EXCERPTED RECORDS:

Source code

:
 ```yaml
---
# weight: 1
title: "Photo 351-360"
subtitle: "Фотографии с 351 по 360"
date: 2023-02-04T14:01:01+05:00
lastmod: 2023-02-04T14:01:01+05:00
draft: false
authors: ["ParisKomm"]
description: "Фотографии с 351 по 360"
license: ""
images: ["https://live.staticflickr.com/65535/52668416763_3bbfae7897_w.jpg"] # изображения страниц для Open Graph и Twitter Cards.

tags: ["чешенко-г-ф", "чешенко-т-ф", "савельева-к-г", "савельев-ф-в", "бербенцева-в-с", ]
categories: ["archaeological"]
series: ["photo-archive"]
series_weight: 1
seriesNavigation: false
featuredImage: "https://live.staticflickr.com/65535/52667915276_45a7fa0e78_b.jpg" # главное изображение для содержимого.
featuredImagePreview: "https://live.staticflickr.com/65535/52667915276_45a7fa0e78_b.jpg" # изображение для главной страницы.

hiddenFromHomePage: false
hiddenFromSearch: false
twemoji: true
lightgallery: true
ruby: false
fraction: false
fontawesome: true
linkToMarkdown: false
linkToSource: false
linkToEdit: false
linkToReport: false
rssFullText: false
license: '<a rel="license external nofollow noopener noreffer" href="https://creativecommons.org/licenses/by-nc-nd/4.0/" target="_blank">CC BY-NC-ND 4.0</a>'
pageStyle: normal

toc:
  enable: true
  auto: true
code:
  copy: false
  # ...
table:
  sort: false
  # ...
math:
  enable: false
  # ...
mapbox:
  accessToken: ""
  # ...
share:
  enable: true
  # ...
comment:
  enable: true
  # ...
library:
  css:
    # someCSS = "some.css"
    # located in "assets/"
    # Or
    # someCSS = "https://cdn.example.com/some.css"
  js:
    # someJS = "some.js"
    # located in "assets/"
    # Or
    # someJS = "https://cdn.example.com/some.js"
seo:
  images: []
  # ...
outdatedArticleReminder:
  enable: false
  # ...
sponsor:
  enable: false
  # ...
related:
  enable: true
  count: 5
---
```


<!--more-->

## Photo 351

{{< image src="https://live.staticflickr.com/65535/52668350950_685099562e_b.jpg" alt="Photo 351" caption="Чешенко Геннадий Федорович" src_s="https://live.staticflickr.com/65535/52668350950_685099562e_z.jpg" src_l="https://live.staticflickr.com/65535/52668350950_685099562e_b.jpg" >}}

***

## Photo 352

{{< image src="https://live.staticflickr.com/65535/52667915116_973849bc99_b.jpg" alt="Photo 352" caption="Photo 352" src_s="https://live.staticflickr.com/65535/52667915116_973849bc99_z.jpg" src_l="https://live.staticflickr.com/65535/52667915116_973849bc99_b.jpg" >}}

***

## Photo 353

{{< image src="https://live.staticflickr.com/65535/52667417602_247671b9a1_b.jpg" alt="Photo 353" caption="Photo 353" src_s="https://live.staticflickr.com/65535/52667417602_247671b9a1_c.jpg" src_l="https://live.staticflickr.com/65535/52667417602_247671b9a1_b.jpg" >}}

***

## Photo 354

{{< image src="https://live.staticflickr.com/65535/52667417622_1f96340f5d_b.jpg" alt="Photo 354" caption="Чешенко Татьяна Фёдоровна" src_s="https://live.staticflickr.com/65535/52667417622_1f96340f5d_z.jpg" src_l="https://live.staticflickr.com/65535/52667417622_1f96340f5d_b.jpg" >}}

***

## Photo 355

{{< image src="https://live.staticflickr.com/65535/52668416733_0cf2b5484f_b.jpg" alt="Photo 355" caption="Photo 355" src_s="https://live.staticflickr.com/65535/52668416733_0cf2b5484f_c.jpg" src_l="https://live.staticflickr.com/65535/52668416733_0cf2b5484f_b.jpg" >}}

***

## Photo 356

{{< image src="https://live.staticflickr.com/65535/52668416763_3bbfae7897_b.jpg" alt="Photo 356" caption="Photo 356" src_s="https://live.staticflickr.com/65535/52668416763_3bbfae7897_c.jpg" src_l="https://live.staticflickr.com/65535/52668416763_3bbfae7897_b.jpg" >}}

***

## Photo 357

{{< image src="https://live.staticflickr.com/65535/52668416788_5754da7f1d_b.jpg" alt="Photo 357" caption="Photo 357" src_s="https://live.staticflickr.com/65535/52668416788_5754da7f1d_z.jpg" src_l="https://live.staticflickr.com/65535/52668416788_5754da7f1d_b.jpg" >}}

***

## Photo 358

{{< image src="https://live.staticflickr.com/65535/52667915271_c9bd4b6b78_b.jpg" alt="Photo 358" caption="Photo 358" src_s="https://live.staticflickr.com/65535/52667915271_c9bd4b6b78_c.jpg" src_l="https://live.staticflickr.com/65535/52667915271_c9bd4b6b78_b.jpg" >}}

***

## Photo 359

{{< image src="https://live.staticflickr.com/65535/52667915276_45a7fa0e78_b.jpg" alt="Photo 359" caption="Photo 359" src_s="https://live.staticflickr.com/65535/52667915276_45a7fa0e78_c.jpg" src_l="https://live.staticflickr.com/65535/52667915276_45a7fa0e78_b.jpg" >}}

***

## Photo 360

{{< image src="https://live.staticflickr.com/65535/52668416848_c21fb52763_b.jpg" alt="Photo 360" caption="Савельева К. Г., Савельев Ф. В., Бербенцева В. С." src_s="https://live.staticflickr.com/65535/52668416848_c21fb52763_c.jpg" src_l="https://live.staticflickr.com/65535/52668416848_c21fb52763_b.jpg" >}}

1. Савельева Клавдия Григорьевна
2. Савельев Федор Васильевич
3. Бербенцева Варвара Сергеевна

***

HOW TO COMPLETE THIS TASK: Above are records; count the lines among them that include the word "license", and give only the number.

OUTPUT FOR THIS TASK: 2